Give the records back in full, exactly as they read.

• • • •

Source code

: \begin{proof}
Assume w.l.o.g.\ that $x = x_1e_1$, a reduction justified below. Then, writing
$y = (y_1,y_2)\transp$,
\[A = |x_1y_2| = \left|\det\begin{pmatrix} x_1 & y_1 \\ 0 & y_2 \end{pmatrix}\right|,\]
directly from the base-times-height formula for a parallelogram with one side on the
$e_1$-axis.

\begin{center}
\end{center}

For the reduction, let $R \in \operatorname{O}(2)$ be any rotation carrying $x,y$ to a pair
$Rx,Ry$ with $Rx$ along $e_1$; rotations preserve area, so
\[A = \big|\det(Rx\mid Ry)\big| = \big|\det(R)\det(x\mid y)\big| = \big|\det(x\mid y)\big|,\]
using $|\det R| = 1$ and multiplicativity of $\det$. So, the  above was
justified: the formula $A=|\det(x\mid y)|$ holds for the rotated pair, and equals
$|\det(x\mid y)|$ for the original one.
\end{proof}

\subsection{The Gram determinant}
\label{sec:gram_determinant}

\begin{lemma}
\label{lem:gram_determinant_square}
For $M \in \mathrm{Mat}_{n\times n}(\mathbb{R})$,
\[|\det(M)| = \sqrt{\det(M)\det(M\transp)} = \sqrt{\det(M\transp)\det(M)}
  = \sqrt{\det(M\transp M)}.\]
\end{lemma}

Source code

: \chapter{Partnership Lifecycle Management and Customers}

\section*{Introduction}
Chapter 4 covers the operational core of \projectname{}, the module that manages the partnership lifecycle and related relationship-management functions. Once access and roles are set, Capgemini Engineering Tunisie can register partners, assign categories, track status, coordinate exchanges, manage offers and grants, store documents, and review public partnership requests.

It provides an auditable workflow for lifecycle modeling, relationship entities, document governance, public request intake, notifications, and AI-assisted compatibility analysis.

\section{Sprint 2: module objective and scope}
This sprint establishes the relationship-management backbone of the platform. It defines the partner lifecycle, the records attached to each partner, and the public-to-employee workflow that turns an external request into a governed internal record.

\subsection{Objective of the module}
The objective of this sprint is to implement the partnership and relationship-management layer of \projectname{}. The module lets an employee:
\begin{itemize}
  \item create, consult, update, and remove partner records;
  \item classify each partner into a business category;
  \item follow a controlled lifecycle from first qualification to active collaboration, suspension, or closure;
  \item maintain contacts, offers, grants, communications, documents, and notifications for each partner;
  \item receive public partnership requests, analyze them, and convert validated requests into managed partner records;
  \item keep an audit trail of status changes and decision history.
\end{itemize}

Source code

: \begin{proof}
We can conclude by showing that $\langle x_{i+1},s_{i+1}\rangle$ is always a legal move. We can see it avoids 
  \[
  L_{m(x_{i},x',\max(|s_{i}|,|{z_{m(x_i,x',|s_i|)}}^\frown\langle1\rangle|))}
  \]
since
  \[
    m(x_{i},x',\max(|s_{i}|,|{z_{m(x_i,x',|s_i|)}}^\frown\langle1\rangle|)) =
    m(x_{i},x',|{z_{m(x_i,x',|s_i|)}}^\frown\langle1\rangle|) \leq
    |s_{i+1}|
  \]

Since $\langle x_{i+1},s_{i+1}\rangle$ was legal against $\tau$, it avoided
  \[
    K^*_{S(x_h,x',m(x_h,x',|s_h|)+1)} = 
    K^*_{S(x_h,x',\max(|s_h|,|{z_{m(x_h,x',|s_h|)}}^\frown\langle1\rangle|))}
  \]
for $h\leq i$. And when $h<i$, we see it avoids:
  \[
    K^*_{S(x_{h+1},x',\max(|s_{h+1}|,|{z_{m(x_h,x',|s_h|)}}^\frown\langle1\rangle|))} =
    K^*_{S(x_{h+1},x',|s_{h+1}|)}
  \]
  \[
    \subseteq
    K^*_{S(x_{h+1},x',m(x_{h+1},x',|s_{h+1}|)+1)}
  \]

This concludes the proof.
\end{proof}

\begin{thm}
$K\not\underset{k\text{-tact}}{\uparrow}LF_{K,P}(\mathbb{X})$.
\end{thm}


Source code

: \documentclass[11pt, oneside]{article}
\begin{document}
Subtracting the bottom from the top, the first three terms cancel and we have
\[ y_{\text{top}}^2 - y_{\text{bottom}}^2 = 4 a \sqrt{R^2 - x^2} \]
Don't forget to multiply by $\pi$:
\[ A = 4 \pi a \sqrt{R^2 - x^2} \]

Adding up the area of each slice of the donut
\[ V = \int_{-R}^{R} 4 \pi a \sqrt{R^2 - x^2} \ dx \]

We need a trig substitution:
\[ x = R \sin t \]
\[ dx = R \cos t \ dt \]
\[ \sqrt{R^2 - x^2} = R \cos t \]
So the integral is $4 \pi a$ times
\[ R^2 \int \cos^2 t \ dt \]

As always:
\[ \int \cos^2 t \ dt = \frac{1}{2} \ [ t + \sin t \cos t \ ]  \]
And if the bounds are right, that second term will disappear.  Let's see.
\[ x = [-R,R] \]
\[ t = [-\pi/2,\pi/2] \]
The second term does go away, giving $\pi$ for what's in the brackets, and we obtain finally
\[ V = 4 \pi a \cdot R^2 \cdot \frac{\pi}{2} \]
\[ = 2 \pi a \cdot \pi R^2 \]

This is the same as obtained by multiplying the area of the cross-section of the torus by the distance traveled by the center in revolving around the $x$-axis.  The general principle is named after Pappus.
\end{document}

• • • •

Task result =>
Source code

: \begin{proof}
Assume w.l.o.g.\ that $x = x_1e_1$, a reduction justified below. Then, writing
$y = (y_1,y_2)\transp$,
\[A = |x_1y_2| = \left|\det\begin{pmatrix} x_1 & y_1 \\ 0 & y_2 \end{pmatrix}\right|,\]
directly from the base-times-height formula for a parallelogram with one side on the
$e_1$-axis.

\begin{center}
\end{center}

For the reduction, let $R \in \operatorname{O}(2)$ be any rotation carrying $x,y$ to a pair
$Rx,Ry$ with $Rx$ along $e_1$; rotations preserve area, so
\[A = \big|\det(Rx\mid Ry)\big| = \big|\det(R)\det(x\mid y)\big| = \big|\det(x\mid y)\big|,\]
using $|\det R| = 1$ and multiplicativity of $\det$. So, the  above was
justified: the formula $A=|\det(x\mid y)|$ holds for the rotated pair, and equals
$|\det(x\mid y)|$ for the original one.
\end{proof}

\subsection{The Gram determinant}
\label{sec:gram_determinant}

\begin{lemma}
\label{lem:gram_determinant_square}
For $M \in \mathrm{Mat}_{n\times n}(\mathbb{R})$,
\[|\det(M)| = \sqrt{\det(M)\det(M\transp)} = \sqrt{\det(M\transp)\det(M)}
  = \sqrt{\det(M\transp M)}.\]
\end{lemma}

Source code

: \chapter{Partnership Lifecycle Management and Customers}

\section*{Introduction}
Chapter 4 covers the operational core of \projectname{}, the module that manages the partnership lifecycle and related relationship-management functions. Once access and roles are set, Capgemini Engineering Tunisie can register partners, assign categories, track status, coordinate exchanges, manage offers and grants, store documents, and review public partnership requests.

It provides an auditable workflow for lifecycle modeling, relationship entities, document governance, public request intake, notifications, and AI-assisted compatibility analysis.

\section{Sprint 2: module objective and scope}
This sprint establishes the relationship-management backbone of the platform. It defines the partner lifecycle, the records attached to each partner, and the public-to-employee workflow that turns an external request into a governed internal record.

\subsection{Objective of the module}
The objective of this sprint is to implement the partnership and relationship-management layer of \projectname{}. The module lets an employee:
\begin{itemize}
  \item create, consult, update, and remove partner records;
  \item classify each partner into a business category;
  \item follow a controlled lifecycle from first qualification to active collaboration, suspension, or closure;
  \item maintain contacts, offers, grants, communications, documents, and notifications for each partner;
  \item receive public partnership requests, analyze them, and convert validated requests into managed partner records;
  \item keep an audit trail of status changes and decision history.
\end{itemize}

Source code

: \begin{proof}
We can conclude by showing that $\langle x_{i+1},s_{i+1}\rangle$ is always a legal move. We can see it avoids 
  \[
  L_{m(x_{i},x',\max(|s_{i}|,|{z_{m(x_i,x',|s_i|)}}^\frown\langle1\rangle|))}
  \]
since
  \[
    m(x_{i},x',\max(|s_{i}|,|{z_{m(x_i,x',|s_i|)}}^\frown\langle1\rangle|)) =
    m(x_{i},x',|{z_{m(x_i,x',|s_i|)}}^\frown\langle1\rangle|) \leq
    |s_{i+1}|
  \]

Since $\langle x_{i+1},s_{i+1}\rangle$ was legal against $\tau$, it avoided
  \[
    K^*_{S(x_h,x',m(x_h,x',|s_h|)+1)} = 
    K^*_{S(x_h,x',\max(|s_h|,|{z_{m(x_h,x',|s_h|)}}^\frown\langle1\rangle|))}
  \]
for $h\leq i$. And when $h<i$, we see it avoids:
  \[
    K^*_{S(x_{h+1},x',\max(|s_{h+1}|,|{z_{m(x_h,x',|s_h|)}}^\frown\langle1\rangle|))} =
    K^*_{S(x_{h+1},x',|s_{h+1}|)}
  \]
  \[
    \subseteq
    K^*_{S(x_{h+1},x',m(x_{h+1},x',|s_{h+1}|)+1)}
  \]

This concludes the proof.
\end{proof}

\begin{thm}
$K\not\underset{k\text{-tact}}{\uparrow}LF_{K,P}(\mathbb{X})$.
\end{thm}


Source code

: \documentclass[11pt, oneside]{article}
\begin{document}
Subtracting the bottom from the top, the first three terms cancel and we have
\[ y_{\text{top}}^2 - y_{\text{bottom}}^2 = 4 a \sqrt{R^2 - x^2} \]
Don't forget to multiply by $\pi$:
\[ A = 4 \pi a \sqrt{R^2 - x^2} \]

Adding up the area of each slice of the donut
\[ V = \int_{-R}^{R} 4 \pi a \sqrt{R^2 - x^2} \ dx \]

We need a trig substitution:
\[ x = R \sin t \]
\[ dx = R \cos t \ dt \]
\[ \sqrt{R^2 - x^2} = R \cos t \]
So the integral is $4 \pi a$ times
\[ R^2 \int \cos^2 t \ dt \]

As always:
\[ \int \cos^2 t \ dt = \frac{1}{2} \ [ t + \sin t \cos t \ ]  \]
And if the bounds are right, that second term will disappear.  Let's see.
\[ x = [-R,R] \]
\[ t = [-\pi/2,\pi/2] \]
The second term does go away, giving $\pi$ for what's in the brackets, and we obtain finally
\[ V = 4 \pi a \cdot R^2 \cdot \frac{\pi}{2} \]
\[ = 2 \pi a \cdot \pi R^2 \]

This is the same as obtained by multiplying the area of the cross-section of the torus by the distance traveled by the center in revolving around the $x$-axis.  The general principle is named after Pappus.
\end{document}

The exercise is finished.